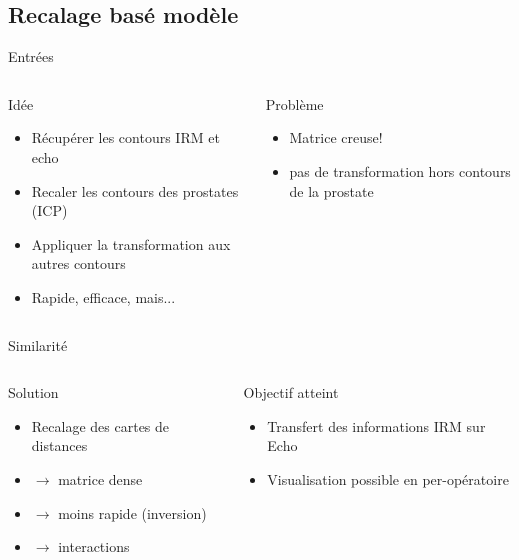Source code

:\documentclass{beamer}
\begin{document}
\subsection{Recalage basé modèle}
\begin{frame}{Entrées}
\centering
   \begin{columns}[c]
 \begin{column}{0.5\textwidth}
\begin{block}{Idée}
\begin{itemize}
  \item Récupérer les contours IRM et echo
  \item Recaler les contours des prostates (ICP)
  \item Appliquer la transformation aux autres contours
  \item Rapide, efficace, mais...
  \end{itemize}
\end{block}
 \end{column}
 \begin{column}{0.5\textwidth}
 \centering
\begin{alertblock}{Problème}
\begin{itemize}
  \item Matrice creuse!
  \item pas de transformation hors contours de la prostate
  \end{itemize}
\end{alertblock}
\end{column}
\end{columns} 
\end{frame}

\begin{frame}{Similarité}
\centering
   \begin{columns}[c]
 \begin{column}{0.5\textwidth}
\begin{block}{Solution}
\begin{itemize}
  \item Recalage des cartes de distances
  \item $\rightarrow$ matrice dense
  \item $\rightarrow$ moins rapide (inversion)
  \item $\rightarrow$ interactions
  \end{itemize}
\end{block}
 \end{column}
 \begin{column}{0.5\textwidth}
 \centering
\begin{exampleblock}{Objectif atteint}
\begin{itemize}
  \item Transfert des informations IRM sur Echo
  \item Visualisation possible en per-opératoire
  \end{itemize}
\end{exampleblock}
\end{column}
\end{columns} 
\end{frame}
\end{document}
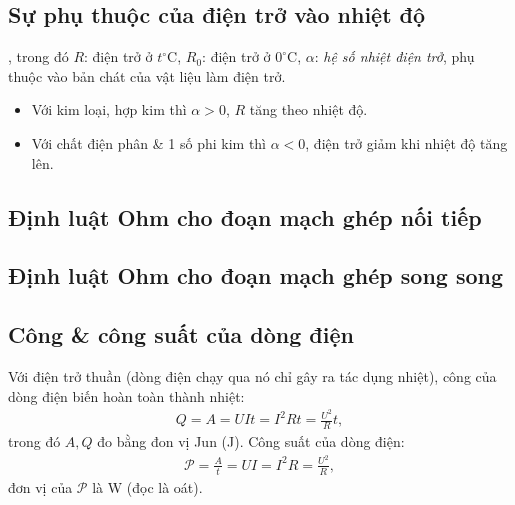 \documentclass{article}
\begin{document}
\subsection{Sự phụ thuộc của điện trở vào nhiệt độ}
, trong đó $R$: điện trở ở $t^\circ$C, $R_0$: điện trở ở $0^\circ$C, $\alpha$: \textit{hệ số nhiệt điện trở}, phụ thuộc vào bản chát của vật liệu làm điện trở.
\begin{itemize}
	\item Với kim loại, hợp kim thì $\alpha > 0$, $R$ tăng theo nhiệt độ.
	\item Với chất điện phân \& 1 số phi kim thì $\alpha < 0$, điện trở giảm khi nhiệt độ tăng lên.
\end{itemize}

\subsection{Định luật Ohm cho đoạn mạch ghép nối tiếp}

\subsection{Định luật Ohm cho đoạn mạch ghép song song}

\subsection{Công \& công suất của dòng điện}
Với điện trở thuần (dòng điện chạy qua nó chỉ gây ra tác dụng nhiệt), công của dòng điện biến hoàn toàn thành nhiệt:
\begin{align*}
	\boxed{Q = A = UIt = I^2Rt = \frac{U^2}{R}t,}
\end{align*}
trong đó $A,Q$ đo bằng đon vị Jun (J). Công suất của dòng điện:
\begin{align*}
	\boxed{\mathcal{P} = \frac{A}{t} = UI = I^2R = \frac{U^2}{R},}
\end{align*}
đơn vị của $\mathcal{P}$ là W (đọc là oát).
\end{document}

_ _ _ _

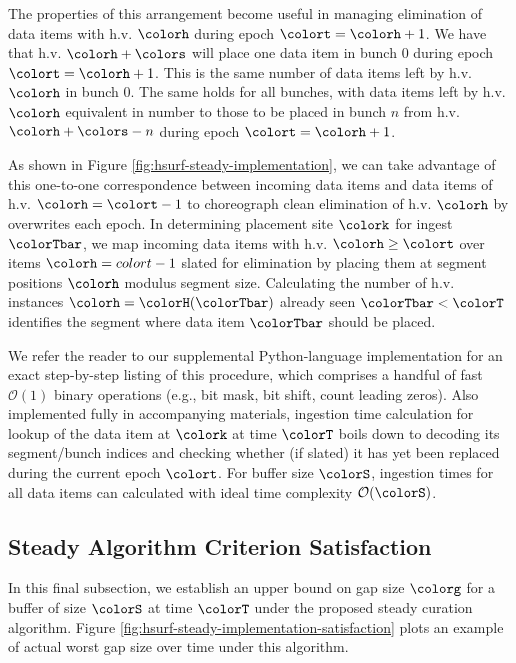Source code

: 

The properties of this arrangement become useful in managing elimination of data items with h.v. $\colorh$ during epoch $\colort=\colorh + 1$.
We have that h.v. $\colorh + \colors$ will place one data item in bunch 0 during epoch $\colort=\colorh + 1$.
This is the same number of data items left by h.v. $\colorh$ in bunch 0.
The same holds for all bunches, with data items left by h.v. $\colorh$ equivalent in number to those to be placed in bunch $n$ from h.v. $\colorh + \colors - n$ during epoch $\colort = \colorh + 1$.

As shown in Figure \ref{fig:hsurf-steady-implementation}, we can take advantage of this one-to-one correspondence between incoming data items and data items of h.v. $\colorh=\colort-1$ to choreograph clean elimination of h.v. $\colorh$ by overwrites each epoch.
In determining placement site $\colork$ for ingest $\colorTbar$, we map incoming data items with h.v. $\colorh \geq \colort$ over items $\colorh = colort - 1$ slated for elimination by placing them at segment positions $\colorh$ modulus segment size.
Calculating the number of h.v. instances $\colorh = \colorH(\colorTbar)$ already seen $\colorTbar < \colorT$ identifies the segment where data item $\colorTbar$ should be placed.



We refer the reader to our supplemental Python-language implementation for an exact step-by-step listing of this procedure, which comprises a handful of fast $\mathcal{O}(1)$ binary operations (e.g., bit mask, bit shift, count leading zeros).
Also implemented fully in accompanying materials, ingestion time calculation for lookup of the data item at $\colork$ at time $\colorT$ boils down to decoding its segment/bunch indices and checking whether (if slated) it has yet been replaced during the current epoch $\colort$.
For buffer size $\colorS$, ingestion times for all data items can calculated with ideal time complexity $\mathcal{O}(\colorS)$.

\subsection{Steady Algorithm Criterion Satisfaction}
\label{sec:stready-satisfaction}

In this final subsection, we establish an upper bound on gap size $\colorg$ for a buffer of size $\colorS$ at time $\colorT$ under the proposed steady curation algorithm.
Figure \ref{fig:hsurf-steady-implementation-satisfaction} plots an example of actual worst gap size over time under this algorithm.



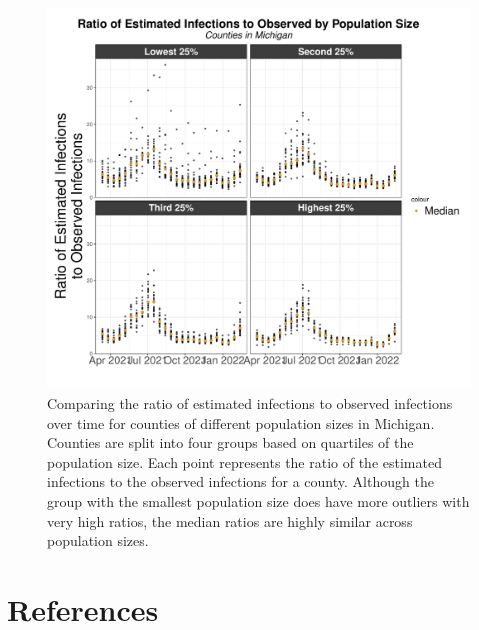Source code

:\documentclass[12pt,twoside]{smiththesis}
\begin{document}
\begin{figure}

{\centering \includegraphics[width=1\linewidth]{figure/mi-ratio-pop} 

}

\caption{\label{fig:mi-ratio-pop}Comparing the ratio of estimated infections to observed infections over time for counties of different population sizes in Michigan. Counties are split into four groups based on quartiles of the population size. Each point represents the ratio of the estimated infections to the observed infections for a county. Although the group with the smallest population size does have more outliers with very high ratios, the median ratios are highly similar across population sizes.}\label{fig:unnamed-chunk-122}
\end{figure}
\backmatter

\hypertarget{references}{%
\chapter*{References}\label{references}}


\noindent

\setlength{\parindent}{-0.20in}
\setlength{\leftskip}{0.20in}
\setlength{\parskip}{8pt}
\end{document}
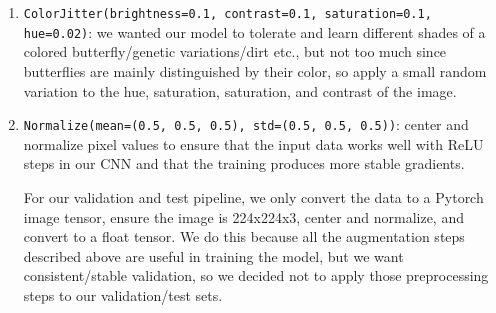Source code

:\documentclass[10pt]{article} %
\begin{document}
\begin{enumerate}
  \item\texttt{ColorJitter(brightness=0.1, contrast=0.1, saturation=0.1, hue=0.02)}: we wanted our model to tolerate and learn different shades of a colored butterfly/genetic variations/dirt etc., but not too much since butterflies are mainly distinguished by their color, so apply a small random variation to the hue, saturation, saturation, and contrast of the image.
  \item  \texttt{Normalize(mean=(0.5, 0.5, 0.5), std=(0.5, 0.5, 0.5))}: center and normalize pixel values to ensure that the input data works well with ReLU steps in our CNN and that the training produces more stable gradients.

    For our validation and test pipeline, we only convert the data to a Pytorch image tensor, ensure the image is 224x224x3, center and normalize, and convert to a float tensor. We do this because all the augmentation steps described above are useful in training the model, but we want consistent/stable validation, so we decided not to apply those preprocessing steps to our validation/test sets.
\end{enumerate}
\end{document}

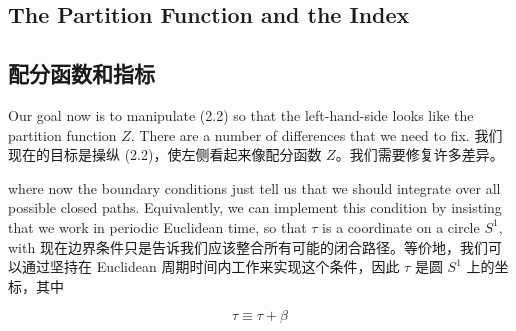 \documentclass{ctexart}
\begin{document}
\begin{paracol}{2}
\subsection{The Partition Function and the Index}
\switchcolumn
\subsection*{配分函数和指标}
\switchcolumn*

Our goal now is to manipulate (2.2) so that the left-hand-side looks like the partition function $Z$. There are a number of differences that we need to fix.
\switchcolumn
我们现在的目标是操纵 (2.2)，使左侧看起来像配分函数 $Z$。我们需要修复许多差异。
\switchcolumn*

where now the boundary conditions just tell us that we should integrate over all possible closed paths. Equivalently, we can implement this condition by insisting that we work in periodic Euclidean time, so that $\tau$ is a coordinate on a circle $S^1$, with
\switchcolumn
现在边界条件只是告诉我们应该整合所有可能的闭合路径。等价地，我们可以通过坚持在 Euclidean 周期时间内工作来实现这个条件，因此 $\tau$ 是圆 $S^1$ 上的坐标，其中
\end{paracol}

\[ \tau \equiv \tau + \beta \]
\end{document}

_ _ _ _

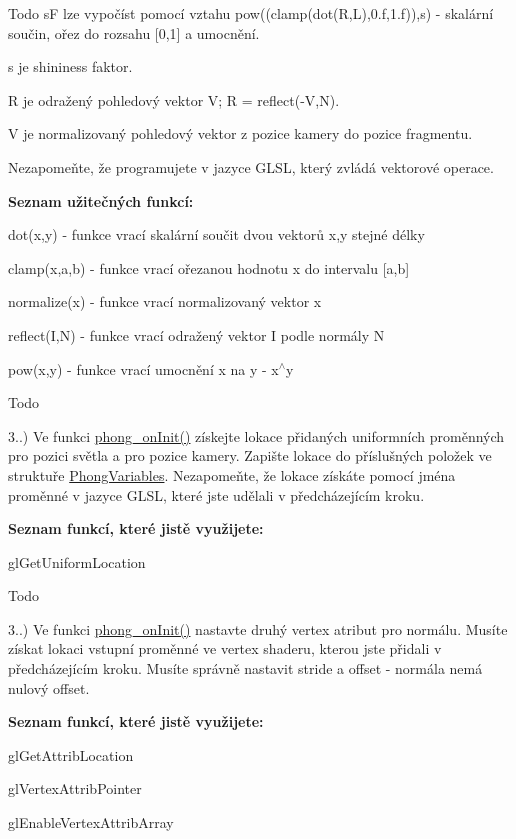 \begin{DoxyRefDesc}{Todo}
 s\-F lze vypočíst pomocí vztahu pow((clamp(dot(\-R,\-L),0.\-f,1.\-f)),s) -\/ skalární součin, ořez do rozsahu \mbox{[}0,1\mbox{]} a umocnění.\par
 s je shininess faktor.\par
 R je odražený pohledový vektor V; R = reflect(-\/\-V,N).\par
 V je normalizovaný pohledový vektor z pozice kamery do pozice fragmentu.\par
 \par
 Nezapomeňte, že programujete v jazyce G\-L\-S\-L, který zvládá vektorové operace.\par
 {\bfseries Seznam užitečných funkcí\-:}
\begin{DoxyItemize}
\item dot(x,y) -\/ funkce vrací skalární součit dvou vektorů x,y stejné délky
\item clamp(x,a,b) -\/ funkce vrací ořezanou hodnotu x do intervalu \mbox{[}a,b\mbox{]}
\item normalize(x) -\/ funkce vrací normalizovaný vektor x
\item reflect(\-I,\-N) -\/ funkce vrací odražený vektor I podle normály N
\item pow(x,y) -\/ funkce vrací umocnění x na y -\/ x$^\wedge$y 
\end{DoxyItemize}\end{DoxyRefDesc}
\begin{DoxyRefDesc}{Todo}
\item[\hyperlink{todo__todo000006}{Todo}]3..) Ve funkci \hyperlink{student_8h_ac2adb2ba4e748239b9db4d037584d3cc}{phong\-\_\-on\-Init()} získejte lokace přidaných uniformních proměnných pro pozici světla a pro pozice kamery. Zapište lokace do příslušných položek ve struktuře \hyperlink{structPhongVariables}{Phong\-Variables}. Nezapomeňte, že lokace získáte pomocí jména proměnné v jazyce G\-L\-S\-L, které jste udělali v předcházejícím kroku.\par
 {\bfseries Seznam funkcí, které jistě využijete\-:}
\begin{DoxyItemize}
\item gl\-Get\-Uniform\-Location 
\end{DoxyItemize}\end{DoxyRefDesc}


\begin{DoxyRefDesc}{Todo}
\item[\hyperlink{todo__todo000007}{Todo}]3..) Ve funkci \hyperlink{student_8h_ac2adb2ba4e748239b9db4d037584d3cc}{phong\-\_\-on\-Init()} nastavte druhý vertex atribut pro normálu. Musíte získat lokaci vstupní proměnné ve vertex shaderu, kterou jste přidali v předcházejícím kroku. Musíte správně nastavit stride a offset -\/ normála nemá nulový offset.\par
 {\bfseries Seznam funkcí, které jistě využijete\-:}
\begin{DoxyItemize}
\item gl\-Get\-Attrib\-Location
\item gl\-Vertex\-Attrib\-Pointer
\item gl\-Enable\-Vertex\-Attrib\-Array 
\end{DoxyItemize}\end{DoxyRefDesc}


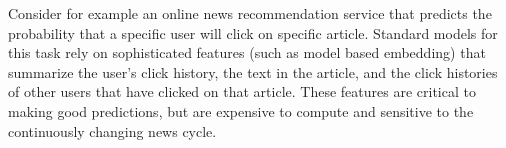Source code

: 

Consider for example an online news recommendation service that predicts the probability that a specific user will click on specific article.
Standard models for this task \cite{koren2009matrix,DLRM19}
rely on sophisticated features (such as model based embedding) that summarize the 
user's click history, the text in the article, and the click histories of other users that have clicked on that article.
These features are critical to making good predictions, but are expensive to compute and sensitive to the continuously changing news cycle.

_ _ _ _

** Task requirements **
If a line in the records holds the string "boxed", copy it.

** Reply **
	\boxed{Q = A = UIt = I^2Rt = \frac{U^2}{R}t,}
	\boxed{\mathcal{P} = \frac{A}{t} = UI = I^2R = \frac{U^2}{R},}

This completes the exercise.